How Vaccines Prevent Disease

Vaccines are a way of preventing disease that involves protecting the person against attack by a particular microorganism. A different vaccine is needed for each different type of microorganism. The vaccine works by providing the immune system with the information that it needs to recognise the particular microorganism that the vaccine is aimed at protecting against, thereby allowing it to produce the appropriate antibodies whenever it is encountered in the future. The immunity offered by the vaccine may last for a period and then require a booster injection, although in some case life long immunity is provided by one shot.
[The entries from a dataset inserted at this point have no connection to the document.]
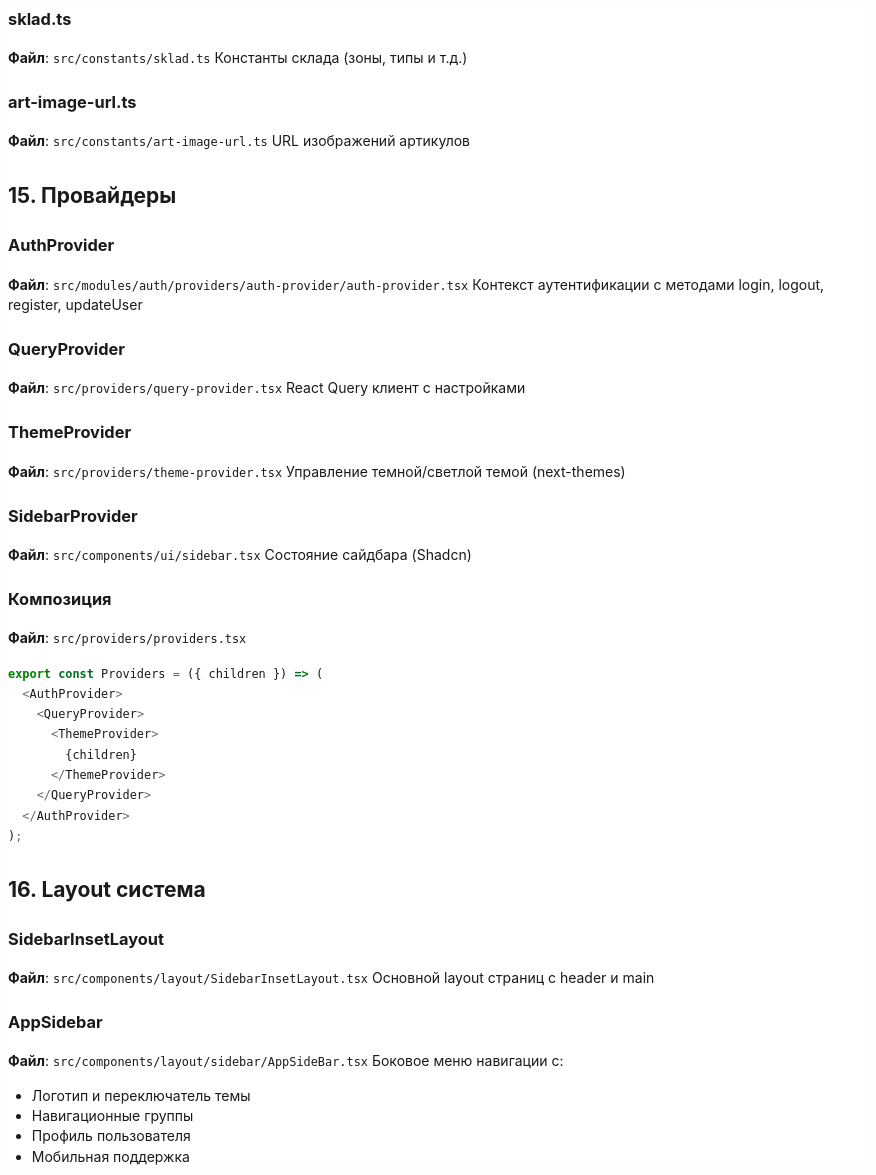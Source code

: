 ### sklad.ts
**Файл**: `src/constants/sklad.ts`
Константы склада (зоны, типы и т.д.)

### art-image-url.ts
**Файл**: `src/constants/art-image-url.ts`
URL изображений артикулов

## 15. Провайдеры

### AuthProvider
**Файл**: `src/modules/auth/providers/auth-provider/auth-provider.tsx`
Контекст аутентификации с методами login, logout, register, updateUser

### QueryProvider
**Файл**: `src/providers/query-provider.tsx`
React Query клиент с настройками

### ThemeProvider
**Файл**: `src/providers/theme-provider.tsx`
Управление темной/светлой темой (next-themes)

### SidebarProvider
**Файл**: `src/components/ui/sidebar.tsx`
Состояние сайдбара (Shadcn)

### Композиция
**Файл**: `src/providers/providers.tsx`
```typescript
export const Providers = ({ children }) => (
  <AuthProvider>
    <QueryProvider>
      <ThemeProvider>
        {children}
      </ThemeProvider>
    </QueryProvider>
  </AuthProvider>
);
```

## 16. Layout система

### SidebarInsetLayout
**Файл**: `src/components/layout/SidebarInsetLayout.tsx`
Основной layout страниц с header и main

### AppSidebar
**Файл**: `src/components/layout/sidebar/AppSideBar.tsx`
Боковое меню навигации с:
- Логотип и переключатель темы
- Навигационные группы
- Профиль пользователя
- Мобильная поддержка
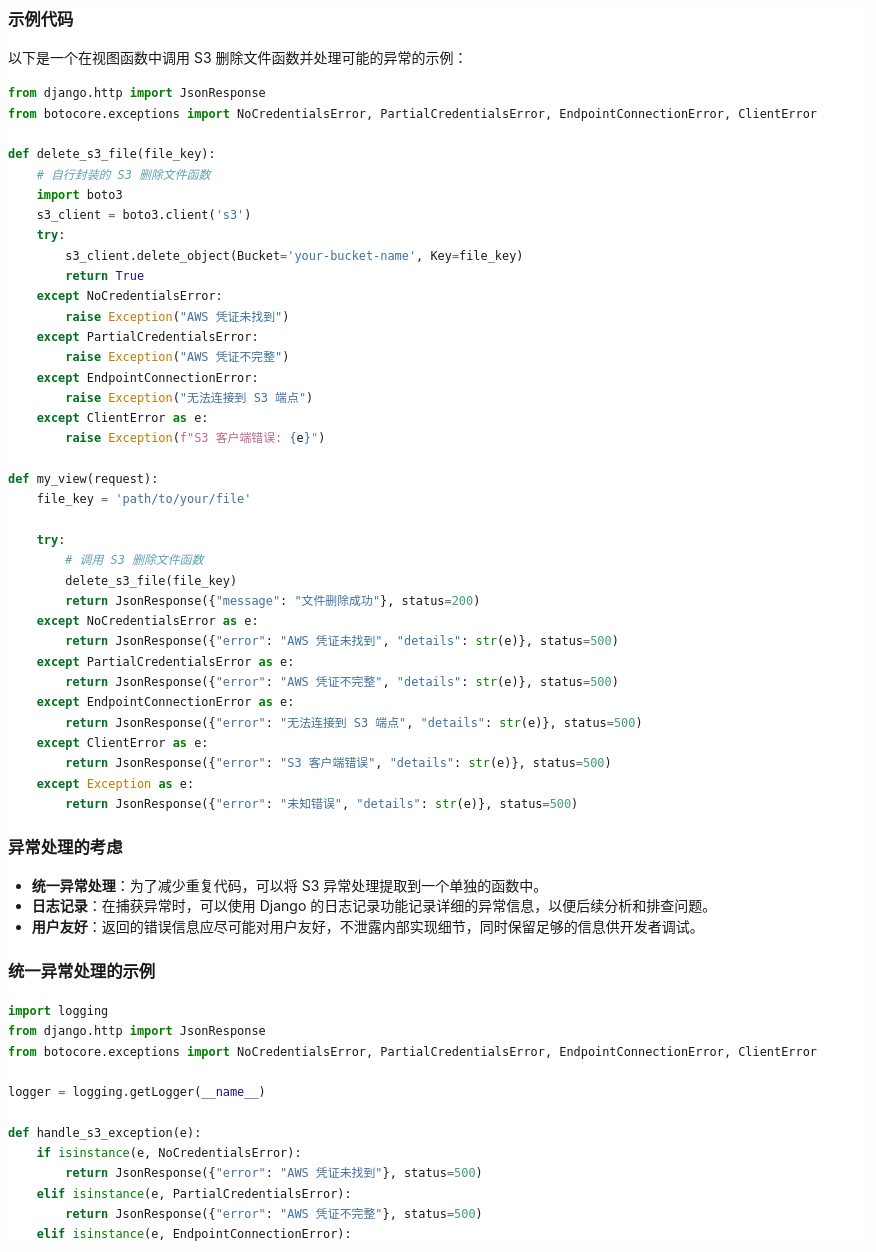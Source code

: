 ### 示例代码
以下是一个在视图函数中调用 S3 删除文件函数并处理可能的异常的示例：

```python
from django.http import JsonResponse
from botocore.exceptions import NoCredentialsError, PartialCredentialsError, EndpointConnectionError, ClientError

def delete_s3_file(file_key):
    # 自行封装的 S3 删除文件函数
    import boto3
    s3_client = boto3.client('s3')
    try:
        s3_client.delete_object(Bucket='your-bucket-name', Key=file_key)
        return True
    except NoCredentialsError:
        raise Exception("AWS 凭证未找到")
    except PartialCredentialsError:
        raise Exception("AWS 凭证不完整")
    except EndpointConnectionError:
        raise Exception("无法连接到 S3 端点")
    except ClientError as e:
        raise Exception(f"S3 客户端错误: {e}")

def my_view(request):
    file_key = 'path/to/your/file'

    try:
        # 调用 S3 删除文件函数
        delete_s3_file(file_key)
        return JsonResponse({"message": "文件删除成功"}, status=200)
    except NoCredentialsError as e:
        return JsonResponse({"error": "AWS 凭证未找到", "details": str(e)}, status=500)
    except PartialCredentialsError as e:
        return JsonResponse({"error": "AWS 凭证不完整", "details": str(e)}, status=500)
    except EndpointConnectionError as e:
        return JsonResponse({"error": "无法连接到 S3 端点", "details": str(e)}, status=500)
    except ClientError as e:
        return JsonResponse({"error": "S3 客户端错误", "details": str(e)}, status=500)
    except Exception as e:
        return JsonResponse({"error": "未知错误", "details": str(e)}, status=500)
```

### 异常处理的考虑
- **统一异常处理**：为了减少重复代码，可以将 S3 异常处理提取到一个单独的函数中。
- **日志记录**：在捕获异常时，可以使用 Django 的日志记录功能记录详细的异常信息，以便后续分析和排查问题。
- **用户友好**：返回的错误信息应尽可能对用户友好，不泄露内部实现细节，同时保留足够的信息供开发者调试。

### 统一异常处理的示例
```python
import logging
from django.http import JsonResponse
from botocore.exceptions import NoCredentialsError, PartialCredentialsError, EndpointConnectionError, ClientError

logger = logging.getLogger(__name__)

def handle_s3_exception(e):
    if isinstance(e, NoCredentialsError):
        return JsonResponse({"error": "AWS 凭证未找到"}, status=500)
    elif isinstance(e, PartialCredentialsError):
        return JsonResponse({"error": "AWS 凭证不完整"}, status=500)
    elif isinstance(e, EndpointConnectionError):
```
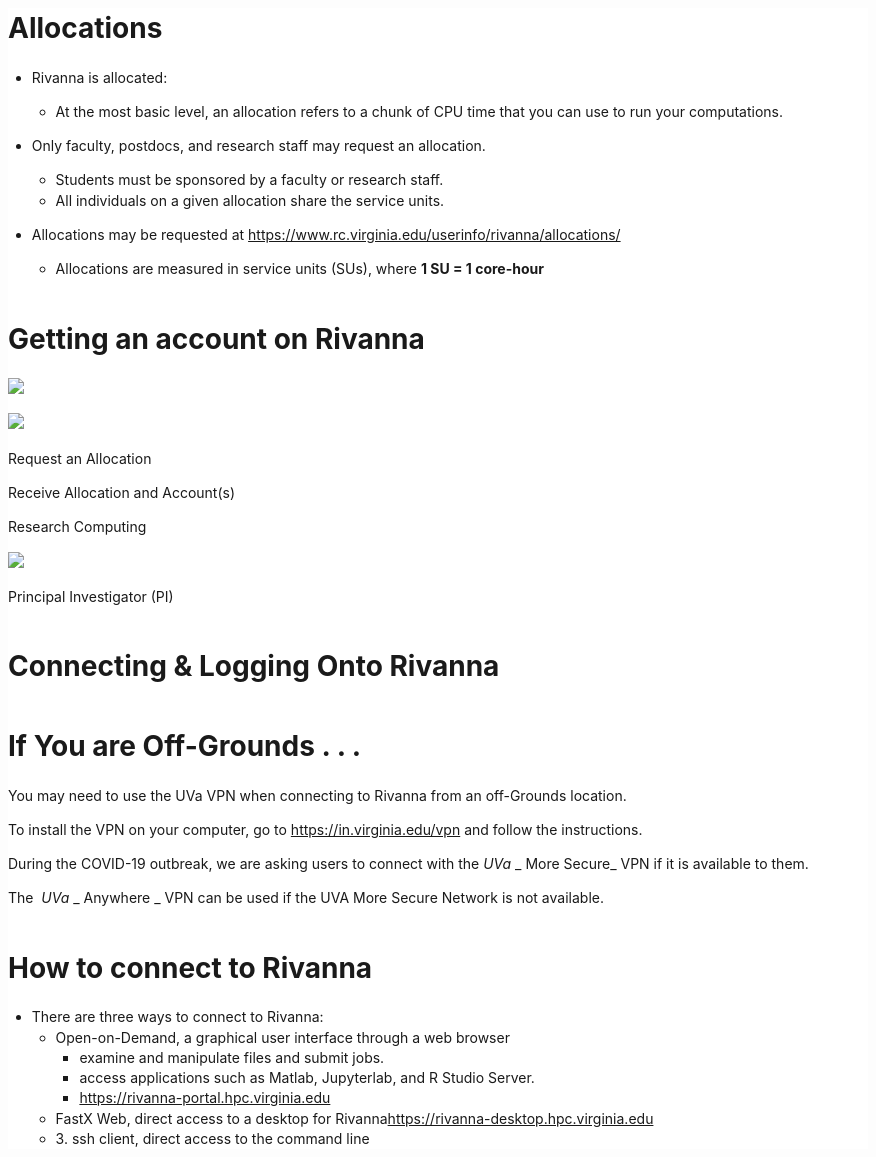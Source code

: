# 

# Allocations

* Rivanna is allocated:
  * At the most basic level\, an allocation refers to a chunk of CPU time that you can use to run your computations\.
* Only faculty\, postdocs\, and research staff may request an allocation\.
  * Students must be sponsored by a faculty or research staff\.
  * All individuals on a given allocation share the service units\.
* Allocations may be requested at      	[https://www\.rc\.virginia\.edu/userinfo/rivanna/allocations/](https://www.rc.virginia.edu/userinfo/rivanna/allocations/)

  * Allocations are measured in service units \(SUs\)\, where  __1 SU = 1 core\-hour__

# Getting an account on Rivanna

![](img/IntroductionToRivanna_2022_10_178.jpg)

![](img/IntroductionToRivanna_2022_10_179.png)

Request an Allocation

Receive Allocation and Account\(s\)

Research Computing

![](img/IntroductionToRivanna_2022_10_1710.png)

Principal Investigator \(PI\)

# Connecting & Logging Onto Rivanna

# 

# If You are Off-Grounds . . .

You may need to use the UVa VPN when connecting to Rivanna from an off\-Grounds location\.

To install the VPN on your computer\, go to [https://in\.virginia\.edu/vpn](https://in.virginia.edu/vpn) and follow the instructions\.

During the COVID\-19 outbreak\, we are asking users to connect with the  _UVa_  _ More Secure_  VPN if it is available to them\.

The  _UVa_  _ Anywhere _ VPN can be used if the UVA More Secure Network is not available\.

# How to connect to Rivanna

* There are three ways to connect to Rivanna:
  * Open\-on\-Demand\, a graphical user interface through a web browser
    * examine and manipulate files and submit jobs\.
    * access applications such as Matlab\, Jupyterlab\, and R Studio Server\.
    * [https://rivanna\-portal\.hpc\.virginia\.edu](https://rivanna-portal.hpc.virginia.edu/)
  * FastX Web\, direct access to a desktop for Rivanna[https://rivanna\-desktop\.hpc\.virginia\.edu](https://rivanna-desktop.hpc.virginia.edu/)
  * 3\.   ssh client\, direct access to the command line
Vaccination is a vital advance in medical science. Vaccines can protect people, from early in life, and throughout their lives, against many of the most devastating threats that past generations were killed by. Further advances in vaccines should be able to provide the prevention and cure for massive killers that still threaten us, such as HIV, for example. Although in some cases vaccines are still some way off yet.

Vaccination techniques involve taking the troublesome microorganism that you want to provide immunity for and injecting it into the person’s bloodstream, for example. This introduces the entity in a properly controlled way such that the person’s immune system can acquire the information needed to produce the necessary antibodies that will kill any live and dangerous versions of the microorganism that it may encounter in the future. So immunity is delivered artificially rather than relying on developing it naturally.

One of the vaccination techniques that can be used involves using live examples of the microorganism that protection is required against. Another way involves using an attenuated version of the disease-causing entity. In this case the entity has some aspect of its physiology deactivated to make it less harmful, whilst still providing the information needed by the immune system to provide the immunity for the person. Encountering the entity in the future will see the immune system successfully kill it off.

The Sabin polio virus vaccine is an example of a live vaccine. The MMR vaccine, which covers measles, mumps, and rubella, meanwhile is an attenuated vaccine. This particular vaccine has been considered controversial by some, helped by media sensationalism, because of safety fears. But there is no real evidence for these claims. Vaccines involving killed microorganisms include the influenza, bubonic plague, and hepatitis A vaccines, for example. These are just a few of the diseases that can be prevented or cured by vaccines and this list will be added to as the technology advances.